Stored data

- - - - -

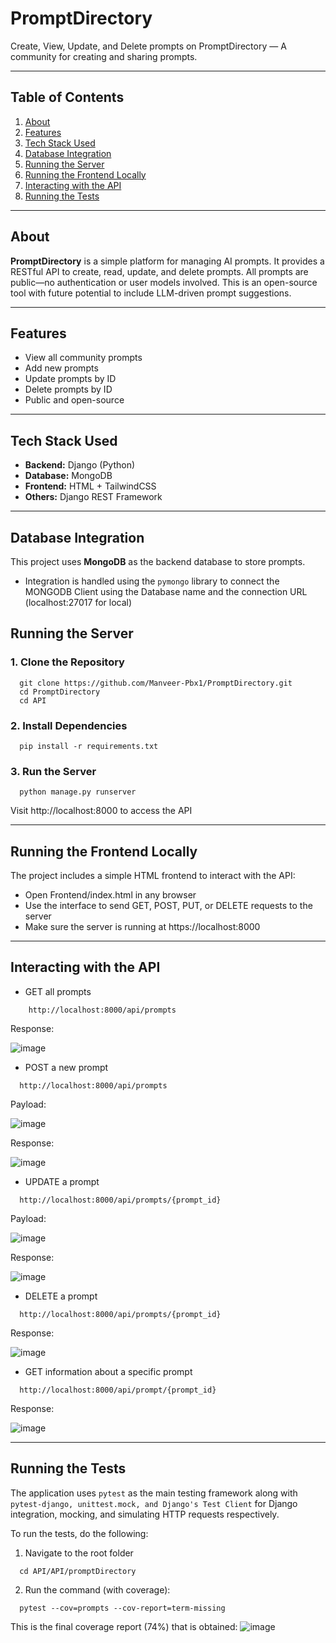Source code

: # PromptDirectory

Create, View, Update, and Delete prompts on PromptDirectory — A community for creating and sharing prompts.

---

## Table of Contents

1. [About](#about)
2. [Features](#features)
3. [Tech Stack Used](#tech-stack-used)
4. [Database Integration](#database-integration)
5. [Running the Server](#running-the-server)
6. [Running the Frontend Locally](#running-the-frontend-locally)
7. [Interacting with the API](#interacting-with-the-api)
8. [Running the Tests](#running-the-tests)

---

## About

**PromptDirectory** is a simple platform for managing AI prompts. It provides a RESTful API to create, read, update, and delete prompts. All prompts are public—no authentication or user models involved. This is an open-source tool with future potential to include LLM-driven prompt suggestions.

---

## Features

- View all community prompts  
- Add new prompts  
- Update prompts by ID  
- Delete prompts by ID  
- Public and open-source

---

## Tech Stack Used

- **Backend:** Django (Python)
- **Database:** MongoDB
- **Frontend:** HTML + TailwindCSS
- **Others:** Django REST Framework

---

## Database Integration

This project uses **MongoDB** as the backend database to store prompts.

- Integration is handled using the `pymongo` library to connect the MONGODB Client using the Database name and the connection URL (localhost:27017 for local)

## Running the Server

### 1. Clone the Repository
```
  git clone https://github.com/Manveer-Pbx1/PromptDirectory.git
  cd PromptDirectory
  cd API
```
### 2. Install Dependencies
```
  pip install -r requirements.txt
```
### 3. Run the Server
```
  python manage.py runserver
```

Visit http://localhost:8000 to access the API

---

## Running the Frontend Locally
The project includes a simple HTML frontend to interact with the API:
- Open Frontend/index.html in any browser
- Use the interface to send GET, POST, PUT, or DELETE requests to the server
- Make sure the server is running at https://localhost:8000

---

## Interacting with the API
- GET all prompts
```
    http://localhost:8000/api/prompts
```
  Response:
  
  ![image](https://github.com/user-attachments/assets/4decc158-32a8-4c87-88b2-27066ec74e60)

- POST a new prompt
```
  http://localhost:8000/api/prompts
```
  Payload:
  
  ![image](https://github.com/user-attachments/assets/8b27acbe-398a-4a95-8988-6c8a84530d29)
  
  Response:
  
  ![image](https://github.com/user-attachments/assets/f93a48ce-e83a-433a-afd6-9bc7a33697df)

- UPDATE a prompt
```
  http://localhost:8000/api/prompts/{prompt_id}
```
  Payload:
  
  ![image](https://github.com/user-attachments/assets/d09abb54-1027-4678-a930-ee8e1c150938)
  
  Response:
  
  ![image](https://github.com/user-attachments/assets/807f6004-94b7-47f7-af71-1b2ca5d61ff1)

- DELETE a prompt
```
  http://localhost:8000/api/prompts/{prompt_id}
```
  Response:
  
  ![image](https://github.com/user-attachments/assets/a3c6fb7c-97ed-4a98-bcc3-d6b774d8b087)

- GET information about a specific prompt
```
  http://localhost:8000/api/prompt/{prompt_id}
```
  Response:
  
  ![image](https://github.com/user-attachments/assets/3812ecef-d739-42d7-9de6-300981602d3b)


---

## Running the Tests
The application uses `pytest` as the main testing framework along with `pytest-django, unittest.mock, and Django's Test Client` for Django integration, mocking, and simulating HTTP requests respectively.

To run the tests, do the following:
1. Navigate to the root folder
```
  cd API/API/promptDirectory
```
2. Run the command (with coverage):
```
  pytest --cov=prompts --cov-report=term-missing
```

This is the final coverage report (74%) that is obtained:
![image](https://github.com/user-attachments/assets/2fb0c3a2-64fa-4715-9d58-158778235698)



   
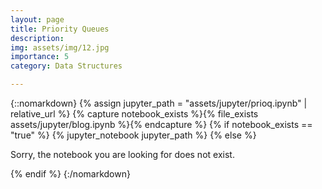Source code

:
 ```yaml
---
layout: page
title: Priority Queues
description: 
img: assets/img/12.jpg
importance: 5
category: Data Structures

---
```


{::nomarkdown}
{% assign jupyter_path = "assets/jupyter/prioq.ipynb" | relative_url %}
{% capture notebook_exists %}{% file_exists assets/jupyter/blog.ipynb %}{% endcapture %}
{% if notebook_exists == "true" %}
    {% jupyter_notebook jupyter_path %}
{% else %}
    <p>Sorry, the notebook you are looking for does not exist.</p>
{% endif %}
{:/nomarkdown}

- - - - -

**Task requirements**. Your response should be each line that includes the word "user", copied from the records.

**Task solution**.
**PromptDirectory** is a simple platform for managing AI prompts. It provides a RESTful API to create, read, update, and delete prompts. All prompts are public—no authentication or user models involved. This is an open-source tool with future potential to include LLM-driven prompt suggestions.
  ![image](https://github.com/user-attachments/assets/4decc158-32a8-4c87-88b2-27066ec74e60)
  ![image](https://github.com/user-attachments/assets/8b27acbe-398a-4a95-8988-6c8a84530d29)
  ![image](https://github.com/user-attachments/assets/f93a48ce-e83a-433a-afd6-9bc7a33697df)
  ![image](https://github.com/user-attachments/assets/d09abb54-1027-4678-a930-ee8e1c150938)
  ![image](https://github.com/user-attachments/assets/807f6004-94b7-47f7-af71-1b2ca5d61ff1)
  ![image](https://github.com/user-attachments/assets/a3c6fb7c-97ed-4a98-bcc3-d6b774d8b087)
  ![image](https://github.com/user-attachments/assets/3812ecef-d739-42d7-9de6-300981602d3b)
![image](https://github.com/user-attachments/assets/2fb0c3a2-64fa-4715-9d58-158778235698)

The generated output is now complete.